Lican Ray (Mapudungun for “flower rock”) is a magical little town on the shores of lake Calafquén in southern Chile, deep in Mapuche territory. My family owns a summer home and I spent every summer of my childhood there. It is where I learned to walk and swim, and where I fell deeply in love with nature. In December 2022 I returned to Lican Ray for a month-long stay after decades of living abroad. It was an emotional reunion: little had changed—I knew the trees, the bends in the shore, and they knew me. 

 

The yard surrounding our house is home to mature endemic trees such as canelos (the sacred Mapuche tree), lingues, and avellanos (Chilean hazelnuts), as well as some introduced species like walnuts. I was excited to start a new drawing for my graphite series on Chilean plants, a project I started in 2021 and whose first drawing, a Chilean cactus, was featured on the cover of the ASBA 25th Annual International Exhibition catalog. I spent days sitting and walking around the yard looking at the various trees and imagining what they would look like when portrayed in a graphite drawing. I photographed the plants and played around with several ideas, looking for the right composition. It is important to me to not only depict the plant realistically, but also to convey a strong sense of light and, hopefully, elicit an emotional response from the viewer. I ended up choosing the avellanas because of their beautiful fruit and because the trees occupy a large space in my childhood memories. 

 

The drawing is 8 by 8 inches, on a Bristol board.
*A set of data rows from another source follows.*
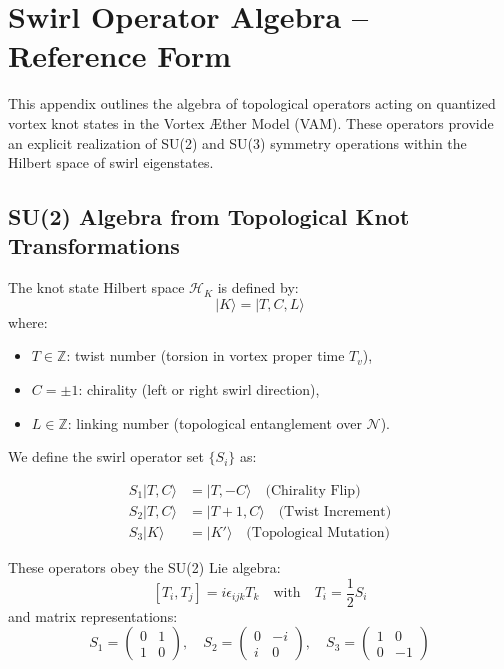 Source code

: \documentclass[preprint]{revtex4-2}
\begin{document}
        \section{Swirl Operator Algebra – Reference Form}\label{sec:swirl_operator_algebra}
            This appendix outlines the algebra of topological operators acting on quantized vortex knot states in the Vortex \AE{}ther Model (VAM). These operators provide an explicit realization of SU(2) and SU(3) symmetry operations within the Hilbert space of swirl eigenstates.
        
            \subsection{SU(2) Algebra from Topological Knot Transformations}
        
            The knot state Hilbert space \( \mathcal{H}_K \) is defined by:
            \[
            |K\rangle = |T, C, L\rangle
            \]
            where:
            \begin{itemize}
                \item \( T \in \mathbb{Z} \): twist number (torsion in vortex proper time \( T_v \)),
                \item \( C = \pm 1 \): chirality (left or right swirl direction),
                \item \( L \in \mathbb{Z} \): linking number (topological entanglement over \( \mathcal{N} \)).
            \end{itemize}
        
            We define the swirl operator set \( \{S_i\} \) as:
        
            \begin{align}
            S_1 |T, C\rangle &= |T, -C\rangle \quad \text{(Chirality Flip)} \\
            S_2 |T, C\rangle &= |T+1, C\rangle \quad \text{(Twist Increment)} \\
            S_3 |K\rangle &= |K'\rangle \quad \text{(Topological Mutation)}
            \end{align}
        
            These operators obey the SU(2) Lie algebra:
            \[
            [T_i, T_j] = i \epsilon_{ijk} T_k \quad \text{with} \quad T_i = \frac{1}{2} S_i
            \]
            and matrix representations:
            \[
            S_1 = \begin{pmatrix} 0 & 1 \\ 1 & 0 \end{pmatrix}, \quad
            S_2 = \begin{pmatrix} 0 & -i \\ i & 0 \end{pmatrix}, \quad
            S_3 = \begin{pmatrix} 1 & 0 \\ 0 & -1 \end{pmatrix}
            \]
        
\end{document}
I used Staedtler Mars Lumograph graphite pencils ranging from 2B to 7H. I started the drawing around the summer solstice here in the southern hemisphere, December 21, when the hazelnuts are a pale green. Later in the summer, they turn bright red and eventually a deep purple, almost black. But at that time, the gentle rolling of the light over the form of the nuts was a delight to render and I spent many weeks slowly building up the layers of graphite to create smooth transitions. 

 

I’m grateful for the opportunity to spend time and draw in Lican Ray, and want to acknowledge the traditional, ancestral, unceded territory of the Mapuche on which this tree grows.